Please come and lend your support even if it is only for a short while. Your being there makes a difference. It is the small efforts of many that will make this effort successful.

ACLU settlement

The ACLU has been involved in litigation to improve the conditions inside TDH for several months. They recently reached a settlement with officials which will ameliorate the conditions inside, though it still remains an inappropriate environment for children, and a questionable choice for family detention at all levels.

For more information, please consult the ACLU's statement on the settlement, Texas Prison Bid'ness, the Women's Commission press release, or Houston Chronicle's news briefing.
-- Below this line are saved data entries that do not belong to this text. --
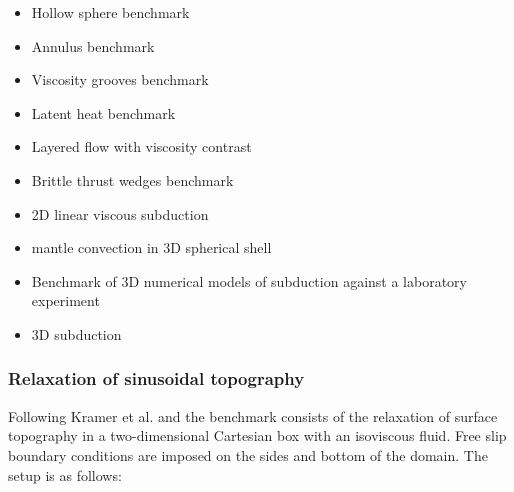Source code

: \begin{itemize}
\item Hollow sphere benchmark \cite{thie17}
\item Annulus benchmark \cite{aspectmanual}
\item Viscosity grooves benchmark \cite{aspectmanual}
\item Latent heat benchmark \cite{aspectmanual}
\item Layered flow with viscosity contrast \cite{aspectmanual} 
\item Brittle thrust wedges benchmark \cite{busa16,aspectmanual}
\item 2D linear viscous subduction \cite{scbe08,gltf18}
\item mantle convection in 3D spherical shell \cite{rasz96,zhzm00,zhmt08,arfw14,liki19}
\item Benchmark of 3D numerical models of subduction against a laboratory experiment \cite{memm18}
\item 3D subduction \cite{ozrs08}
\end{itemize}


\subsubsection{Relaxation of sinusoidal topography}

Following Kramer et al. \cite[Section 3.1.1]{krwd12} and \cite{robh17} 
the benchmark consists of the relaxation of surface topography in a 
two-dimensional Cartesian box with an isoviscous fluid. 
Free slip boundary conditions are imposed on the sides and bottom of the domain.
The setup is as follows:

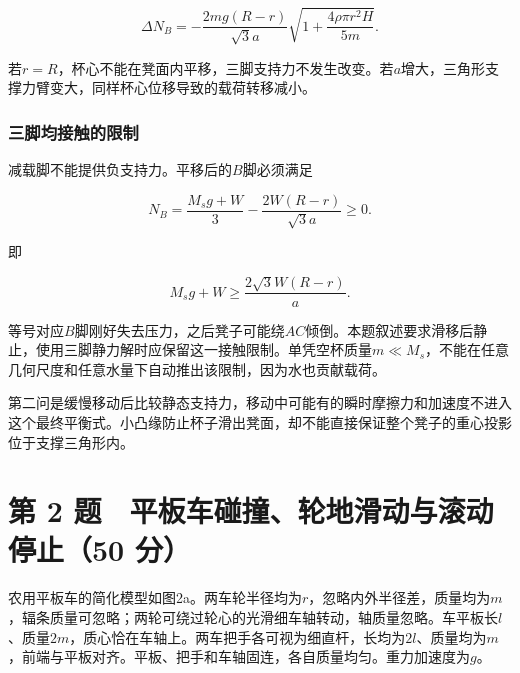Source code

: \documentclass[12pt,a4paper,fontset=fandol]{ctexart}
\begin{document}
\[
\boxed{\Delta N_B=
-\frac{2mg(R-r)}{\sqrt3a}
\sqrt{1+\frac{4\rho\pi r^2H}{5m}}}.
\]

若\(r=R\)，杯心不能在凳面内平移，三脚支持力不发生改变。若\(a\)增大，三角形支撑力臂变大，同样杯心位移导致的载荷转移减小。

\par\noindent\begin{minipage}{\linewidth}
\subsubsection{三脚均接触的限制}\label{ux4e09ux811aux5747ux63a5ux89e6ux7684ux9650ux5236}

减载脚不能提供负支持力。平移后的\(B\)脚必须满足

\[
N_B=\frac{M_sg+W}{3}
-\frac{2W(R-r)}{\sqrt3a}\ge0.
\]

即

\[
\boxed{
M_sg+W\ge \frac{2\sqrt3W(R-r)}a}.
\]

等号对应\(B\)脚刚好失去压力，之后凳子可能绕\(AC\)倾倒。本题叙述要求滑移后静止，使用三脚静力解时应保留这一接触限制。单凭空杯质量\(m\ll M_s\)，不能在任意几何尺度和任意水量下自动推出该限制，因为水也贡献载荷。

第二问是缓慢移动后比较静态支持力，移动中可能有的瞬时摩擦力和加速度不进入这个最终平衡式。小凸缘防止杯子滑出凳面，却不能直接保证整个凳子的重心投影位于支撑三角形内。

\end{minipage}\par
\clearpage

\section{第 2 题　平板车碰撞、轮地滑动与滚动停止（50
分）}\label{ux7b2c-2-ux9898-ux5e73ux677fux8f66ux78b0ux649eux8f6eux5730ux6ed1ux52a8ux4e0eux6edaux52a8ux505cux6b6250-ux5206}

农用平板车的简化模型如图2a。两车轮半径均为\(r\)，忽略内外半径差，质量均为\(m\)，辐条质量可忽略；两轮可绕过轮心的光滑细车轴转动，轴质量忽略。车平板长\(l\)、质量\(2m\)，质心恰在车轴上。两车把手各可视为细直杆，长均为\(2l\)、质量均为\(m\)，前端与平板对齐。平板、把手和车轴固连，各自质量均匀。重力加速度为\(g\)。
\end{document}
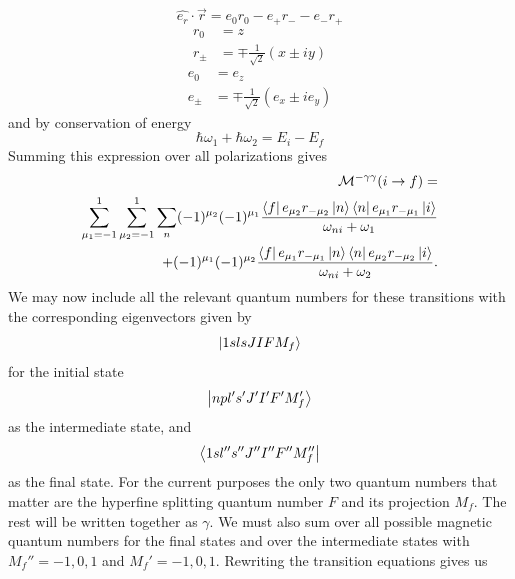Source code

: \begin{equation}
    \hat{e_r}\cdot\Vec{r}= e_0r_0-e_+r_--e_-r_+
\end{equation}
\begin{equation}
    \begin{split}
        r_0&=z\\
        r_{\pm}&=\mp \frac{1}{\sqrt{2}}(x\pm iy)
    \end{split}
\end{equation}
\begin{equation}
    \begin{split}
        e_0&=e_z\\
        e_{\pm}&=\mp \frac{1}{\sqrt{2}}(e_x\pm ie_y)
    \end{split}
\end{equation}
and by conservation of energy
\begin{equation}
    \hbar \omega_1+\hbar \omega_2= E_i -E_f
\end{equation}
Summing this expression over all polarizations gives
\begin{equation}
\begin{split}
    \mathcal{M}^{-\gamma\gamma}(i\rightarrow f)=\\
    \sum_{\mu_1=-1}^1
    \sum_{\mu_2=-1}^1
    \sum_{n}
    (-1)^{\mu_2}(-1)^{\mu_1}
    \frac{
    \bra{f}{e}_{\mu_2}
    {r}_{-\mu_2}\ket{n}
    \bra{n}{e}_{\mu_1}{r}_{-\mu_1}\ket{i}}
    {\omega_{ni}+\omega_{1}}\\
    +(-1)^{\mu_1}(-1)^{\mu_2}
    \frac{
    \bra{f}{e}_{\mu_1}{r}_{-\mu_1}\ket{n}
    \bra{n}{e}_{\mu_2}{r_{-\mu_2}}\ket{i}}
    {\omega_{ni}+\omega_{2}}.
    \end{split}
\end{equation}
We may now include all the relevant quantum numbers for these transitions with the corresponding eigenvectors given by
\begin{equation}
    \ket{1s l s J I F M_f}
\end{equation}
for the initial state
\begin{equation}
    \ket{np l's'J'I'F'M_f'}
\end{equation}
as the intermediate state, and
\begin{equation}
        \bra{1s l'' s'' J'' I'' F'' M_f''}
\end{equation}
as the final state.
For the current purposes the only two quantum numbers that matter are the hyperfine splitting quantum number $F$ and its projection \(M_f\). The rest will be written together as \(\gamma\). We must also sum over all possible magnetic quantum numbers for the final states and  over the intermediate states with \(M_f''=-1,0,1\) and \(M_f'=-1,0,1\). Rewriting the transition equations gives us
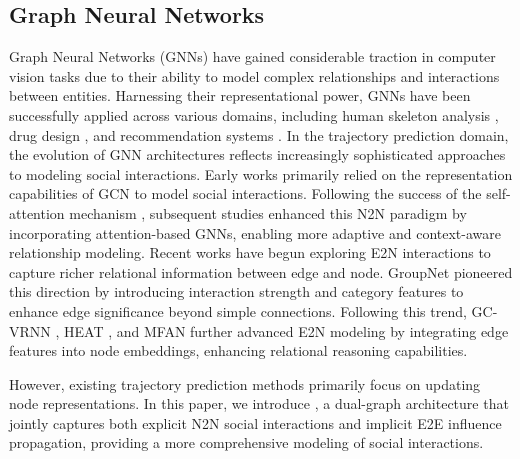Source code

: \subsection{Graph Neural Networks}
Graph Neural Networks (GNNs) have gained considerable traction in computer vision tasks due to their ability to model complex relationships and interactions between entities. Harnessing their representational power, GNNs have been successfully applied across various domains, including human skeleton analysis \cite{qiao20222ggcn, yan2018spatial, liu2023skeletonrecognition}, drug design \cite{li2022graphdrug2}, and recommendation systems \cite{wang2019rs1}. In the trajectory prediction domain, the evolution of GNN architectures reflects increasingly sophisticated approaches to modeling social interactions. Early works \cite{Mohamed2020socialstgcnn, yu2018spatiotraffic} primarily relied on the representation capabilities of GCN to model social interactions. Following the success of the self-attention mechanism \cite{vaswani2017transformer}, subsequent studies \cite{kosaraju2019socialbigat, huang2019stgat, shi2021sgcn, ruochen2022multiclassSGCN, shi2023TUTR} enhanced this N2N paradigm by incorporating attention-based GNNs, enabling more adaptive and context-aware relationship modeling. Recent works have begun exploring E2N interactions to capture richer relational information between edge and node. GroupNet \cite{Xu2022GroupNetMH} pioneered this direction by introducing interaction strength and category features to enhance edge significance beyond simple connections. Following this trend, GC-VRNN \cite{xu2023gcvrnn}, HEAT \cite{mo2021edge_mask}, and MFAN \cite{li2024mfan} further advanced E2N modeling by integrating edge features into node embeddings, enhancing relational reasoning capabilities. 

However, existing trajectory prediction methods primarily focus on updating node representations. In this paper, we introduce \modulename, a dual-graph architecture that jointly captures both explicit N2N social interactions and implicit E2E influence propagation, providing a more comprehensive modeling of social interactions.


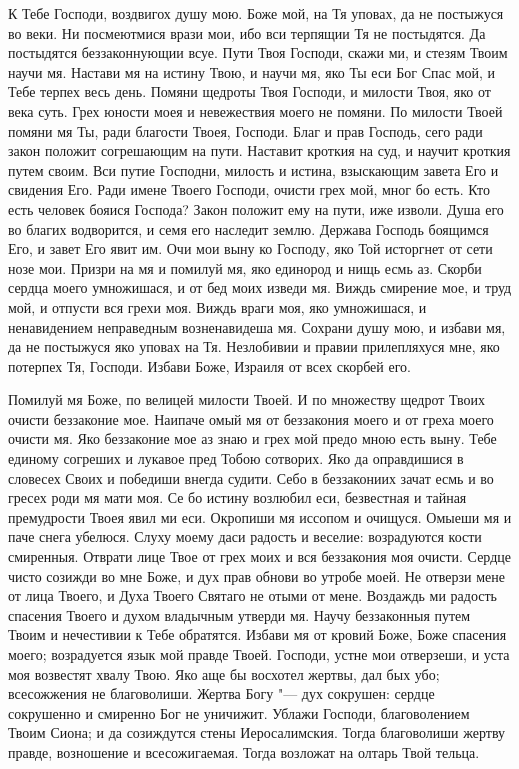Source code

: 

К Тебе Господи, воздвигох душу мою. Боже мой, на Тя уповах, да не постыжуся во веки. Ни посмеютмися врази мои, ибо вси терпящии Тя не постыдятся. Да постыдятся беззаконнующии всуе. Пути Твоя Господи, скажи ми, и стезям Твоим научи мя. Настави мя на истину Твою, и научи мя, яко Ты еси Бог Спас мой, и Тебе терпех весь день. Помяни щедроты Твоя Господи, и милости Твоя, яко от века суть. Грех юности моея и невежествия моего не помяни. По милости Твоей помяни мя Ты, ради благости Твоея, Господи. Благ и прав Господь, сего ради закон положит согрешающим на пути. Наставит кроткия на суд, и научит кроткия путем своим. Вси путие Господни, милость и истина, взыскающим завета Его и свидения Его. Ради имене Твоего Господи, очисти грех мой, мног бо есть. Кто есть человек бояися Господа? Закон положит ему на пути, иже изволи. Душа его во благих водворится, и семя его наследит землю. Держава Господь боящимся Его, и завет Его явит им. Очи мои выну ко Господу, яко Той исторгнет от сети нозе мои. Призри на мя и помилуй мя, яко единород и нищь есмь аз. Скорби сердца моего умножишася, и от бед моих изведи мя. Виждь смирение мое, и труд мой, и отпусти вся грехи моя. Виждь враги моя, яко умножишася, и ненавидением неправедным возненавидеша мя. Сохрани душу мою, и избави мя, да не постыжуся яко уповах на Тя. Незлобивии и правии прилепляхуся мне, яко потерпех Тя, Господи. Избави Боже, Израиля от всех скорбей его. 




Помилуй мя Боже, по велицей милости Твоей. И по множеству щедрот Твоих очисти беззаконие мое. Наипаче омый мя от беззакония моего и от греха моего очисти мя. Яко беззаконие мое аз знаю и грех мой предо мною есть выну. Тебе единому согреших и лукавое пред Тобою сотворих. Яко да оправдишися в словесех Своих и победиши внегда судити. Себо в беззакониих зачат есмь и во гресех роди мя мати моя. Се бо истину возлюбил еси, безвестная и тайная премудрости Твоея явил ми еси. Окропиши мя иссопом и очищуся. Омыеши мя и паче снега убелюся. Слуху моему даси радость и веселие: возрадуются кости смиренныя. Отврати лице Твое от грех моих и вся беззакония моя очисти. Сердце чисто созижди во мне Боже, и дух прав обнови во утробе моей. Не отверзи мене от лица Твоего, и Духа Твоего Святаго не отыми от мене. Воздаждь ми радость спасения Твоего и духом владычным утверди мя. Научу беззаконныя путем Твоим и нечестивии к Тебе обратятся. Избави мя от кровий Боже, Боже спасения моего; возрадуется язык мой правде Твоей. Господи, устне мои отверзеши, и уста моя возвестят хвалу Твою. Яко аще бы восхотел жертвы, дал бых убо; всесожжения не благоволиши. Жертва Богу "--- дух сокрушен: сердце сокрушенно и смиренно Бог не уничижит. Ублажи Господи, благоволением Твоим Сиона; и да созиждутся стены Иеросалимския. Тогда благоволиши жертву правде, возношение и всесожигаемая. Тогда возложат на олтарь Твой тельца.

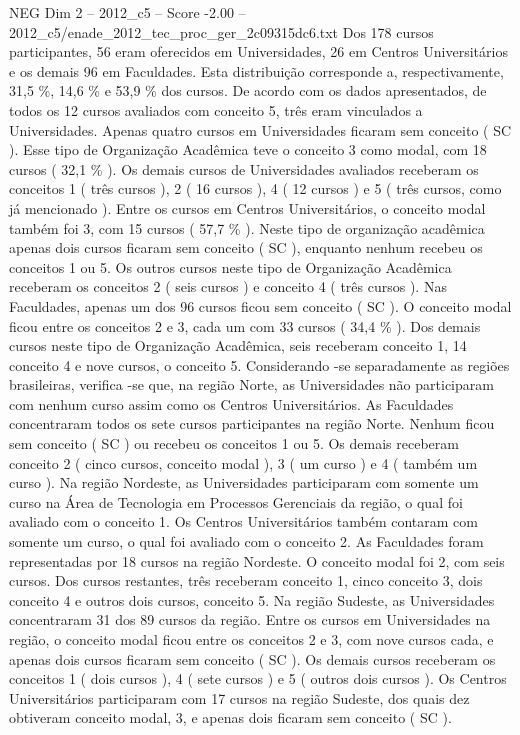 \begin{textsample}{NEG Dim 2 – 2012\_c5 – Score -2.00 – 2012\_c5/enade\_2012\_tec\_proc\_ger\_2c09315dc6.txt}
Dos 178 cursos participantes, 56 eram oferecidos em Universidades, 26 em Centros Universitários e os demais 96 em Faculdades.
Esta distribuição corresponde a, respectivamente, 31,5 \%, 14,6 \% e 53,9 \% dos cursos.
De acordo com os dados apresentados, de todos os 12 cursos avaliados com conceito 5, três eram vinculados a Universidades.
Apenas quatro cursos em Universidades ficaram sem conceito ( SC ).
Esse tipo de Organização Acadêmica teve o conceito 3 como modal, com 18 cursos ( 32,1 \% ).
Os demais cursos de Universidades avaliados receberam os conceitos 1 ( três cursos ), 2 ( 16 cursos ), 4 ( 12 cursos ) e 5 ( três cursos, como já mencionado ).
Entre os cursos em Centros Universitários, o conceito modal também foi 3, com 15 cursos ( 57,7 \% ).
Neste tipo de organização acadêmica apenas dois cursos ficaram sem conceito ( SC ), enquanto nenhum recebeu os conceitos 1 ou 5.
Os outros cursos neste tipo de Organização Acadêmica receberam os conceitos 2 ( seis cursos ) e conceito 4 ( três cursos ).
Nas Faculdades, apenas um dos 96 cursos ficou sem conceito ( SC ).
O conceito modal ficou entre os conceitos 2 e 3, cada um com 33 cursos ( 34,4 \% ).
Dos demais cursos neste tipo de Organização Acadêmica, seis receberam conceito 1, 14 conceito 4 e nove cursos, o conceito 5.
Considerando -se separadamente as regiões brasileiras, verifica -se que, na região Norte, as Universidades não participaram com nenhum curso assim como os Centros Universitários.
As Faculdades concentraram todos os sete cursos participantes na região Norte.
Nenhum ficou sem conceito ( SC ) ou recebeu os conceitos 1 ou 5.
Os demais receberam conceito 2 ( cinco cursos, conceito modal ), 3 ( um curso ) e 4 ( também um curso ).
Na região Nordeste, as Universidades participaram com somente um curso na Área de Tecnologia em Processos Gerenciais da região, o qual foi avaliado com o conceito 1.
Os Centros Universitários também contaram com somente um curso, o qual foi avaliado com o conceito 2.
As Faculdades foram representadas por 18 cursos na região Nordeste.
O conceito modal foi 2, com seis cursos.
Dos cursos restantes, três receberam conceito 1, cinco conceito 3, dois conceito 4 e outros dois cursos, conceito 5.
Na região Sudeste, as Universidades concentraram 31 dos 89 cursos da região.
Entre os cursos em Universidades na região, o conceito modal ficou entre os conceitos 2 e 3, com nove cursos cada, e apenas dois cursos ficaram sem conceito ( SC ).
Os demais cursos receberam os conceitos 1 ( dois cursos ), 4 ( sete cursos ) e 5 ( outros dois cursos ).
Os Centros Universitários participaram com 17 cursos na região Sudeste, dos quais dez obtiveram conceito modal, 3, e apenas dois ficaram sem conceito ( SC ).

\end{textsample}
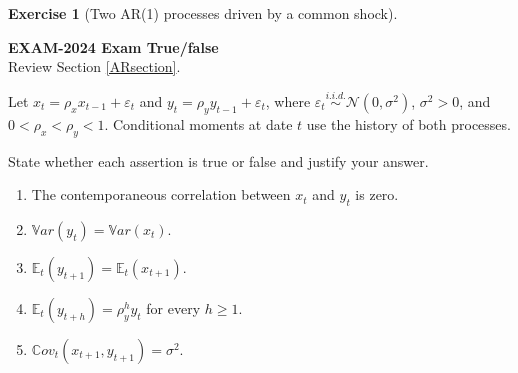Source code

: \documentclass[
  11pt,
]{book}
\providecommand{\tightlist}{%
  \setlength{\itemsep}{0pt}\setlength{\parskip}{0pt}}
\theoremstyle{definition}
\theoremstyle{definition}
\theoremstyle{definition}
\newtheorem{exercise}{Exercise}[chapter]
\theoremstyle{definition}
\theoremstyle{remark}
\begin{document}
\begin{exercisebox}

\begin{exercise}[Two AR(1) processes driven by a common shock]
\protect\hypertarget{exr:ex-exam2024-shared-ar1}{}\label{exr:ex-exam2024-shared-ar1}

\textbf{EXAM-2024 \textbar{} Exam \textbar{} True/false}\\
Review Section \ref{ARsection}.

Let \(x_t=\rho_xx_{t-1}+\varepsilon_t\) and \(y_t=\rho_yy_{t-1}+\varepsilon_t\), where \(\varepsilon_t\overset{i.i.d.}{\sim}\mathcal N(0,\sigma^2)\), \(\sigma^2>0\), and \(0<\rho_x<\rho_y<1\). Conditional moments at date \(t\) use the history of both processes.

State whether each assertion is true or false and justify your answer.

\begin{enumerate}
\def\labelenumi{\arabic{enumi}.}
\tightlist
\item
  The contemporaneous correlation between \(x_t\) and \(y_t\) is zero.
\item
  \(\mathbb{V}ar(y_t)=\mathbb{V}ar(x_t)\).
\item
  \(\mathbb E_t(y_{t+1})=\mathbb E_t(x_{t+1})\).
\item
  \(\mathbb E_t(y_{t+h})=\rho_y^hy_t\) for every \(h\ge1\).
\item
  \(\mathbb{C}ov_t(x_{t+1},y_{t+1})=\sigma^2\).
\end{enumerate}

\end{exercise}

\end{exercisebox}

\end{document}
Tuesday, September 11, 2007

Basic Background of T. Don Hutto facility

T. Don Hutto Residential Facility is a converted minimum-security prison located in Taylor, Texas used to house families- including children as young as nursing babies- detained by the Immigration and Customs Enforcement (ICE) agency. Both the structure itself and the methodology of the detention inside are based on the penal system model. This creates a situation in which people with nothing but civil violations against them- and, in the case of the children and asylum seekers, not even that- are housed in a prison environment and handled as convicted felons. Hutto re-opened as the family detention center in summer of 2006.

Hutto is owned and operated by the Corrections Corporation of America (CCA), a private, for-profit corrections company that has consistently denied outside monitors in to access conditions inside. Reports from former detainees indicate poor food quality, sub-par education, mental and health services, abuses of power by guards, and a general culture of fear and intimidation.

Hutto is the first family detention facility of its kind in the US. It was created as a prototype, and future plans in the realm of family detention will be based on how Hutto fares. Local organizing and national litigation have so far forced the Department of Homeland Security and CCA to make improvements to conditions inside Hutto. Only continued pressure will force the government to re-evaluate its policies on family detention and prevent future 'Huttos' from being built.